The remand order reverses FERC’s prior orders, “on the same record and in disregard of much of PJM’s extensive evidence in this proceeding,” PJM said in the rehearing request.

FERC had previously approved an ORDC for PJM, finding that the costs of resources procured to alleviate shortages should be reflected in transparent market prices whenever it makes sense to do so, PJM said.

Reversing that decision in the remand order has left unsettled “the commission’s policy principles governing price formation and raises a potential barrier to future reserve pricing reforms that seek to follow the Commission’s prior price formation decisions,” the rehearing request said.

Additionally, in a dissenting opinion regarding FERC’s order on remand, Commissioner James Danly on Jan. 20 questioned how the commission could uphold FERC’s previous findings under section 206 of the Federal Power Act while reversing others when the record remains exactly the same as that upon which the earlier determinations were based.

PJM cited this argument multiple times in its rehearing request. The remand order should, at minimum, have held that there was enough presented on this record to find that PJM’s current reserve pricing may be unjust and unreasonable, thus warranting hearing, settlement, or other means of resolving material questions of fact, the grid operator said.

PJM said it remains concerned whether the existing ORDCs and reserve penalty factors are adequate to ensure the proper reserve market response.

Absent any changes to its findings, the remand order’s departure from the May 2020 order and November 2020 order “falls well short of the reasoned decision making required for administrative agency action,” PJM said.

FERC found in those prior orders, based on substantial evidence, that the pre-existing ORDCs and reserve penalty factors were unjust and unreasonable, but based on the “exact same evidentiary record and without conducting any further evidentiary procedures,” the remand order found that there is not substantial evidence that the ORDCs and reserve penalty factors are unjust and unreasonable, the rehearing request said.

“This fundamental reversal on a basic finding of fact cannot have stemmed from different facts, because no new facts were received,” PJM argued.

The remand order did not address PJM’s “extensive showing and discussion” of the forecast uncertainties that drive the need for reserves and the order also failed to address a key fact cited by the commission’s prior orders: those well-documented uncertainties can substantially exceed the maximum reserve level of the current ORDC, PJM said.
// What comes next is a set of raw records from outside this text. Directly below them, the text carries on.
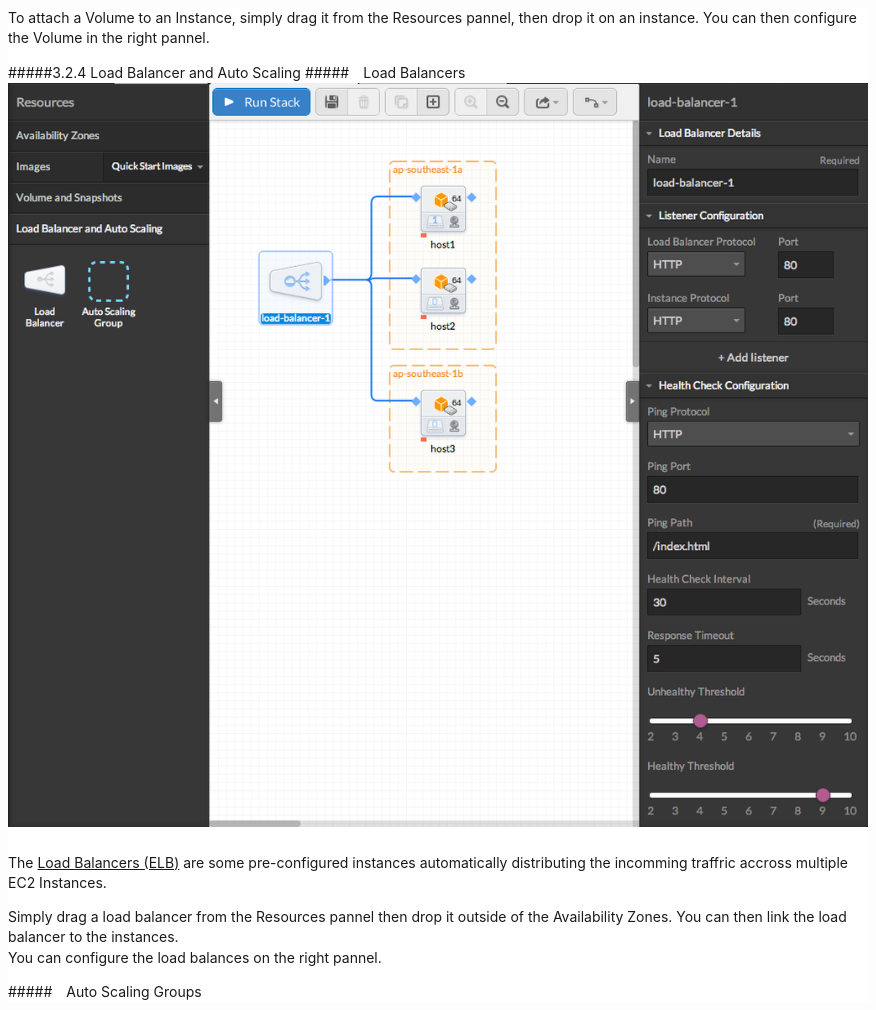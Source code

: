 To attach a Volume to an Instance, simply drag it from the Resources pannel, then drop it on an instance. You can then configure the Volume in the right pannel.

#####3.2.4 Load Balancer and Auto Scaling
#####　Load Balancers
![](ide_stack_elb.png)<br /><br />
The [Load Balancers (ELB)](http://aws.amazon.com/elasticloadbalancing/) are some pre-configured instances automatically distributing the incomming traffric accross multiple EC2 Instances.

Simply drag a load balancer from the Resources pannel then drop it outside of the Availability Zones. You can then link the load balancer to the instances.<br />
You can configure the load balances on the right pannel.

#####　Auto Scaling Groups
In other words, forecast errors in load, variable resource performance and interchange could under certain circumstances exceed the level of reserves that PJM is allowed to procure in the reserve market under the current ORDC, the grid operator added.

Additionally, in a separate Jan. 21 filing with FERC, PJM requested the base residual capacity market auction for the 2023-24 delivery year be held June 8 with the first and second incremental auctions canceled.

The auction was originally scheduled for late January, but FERC’s remand order required the capacity auction schedule to be delayed.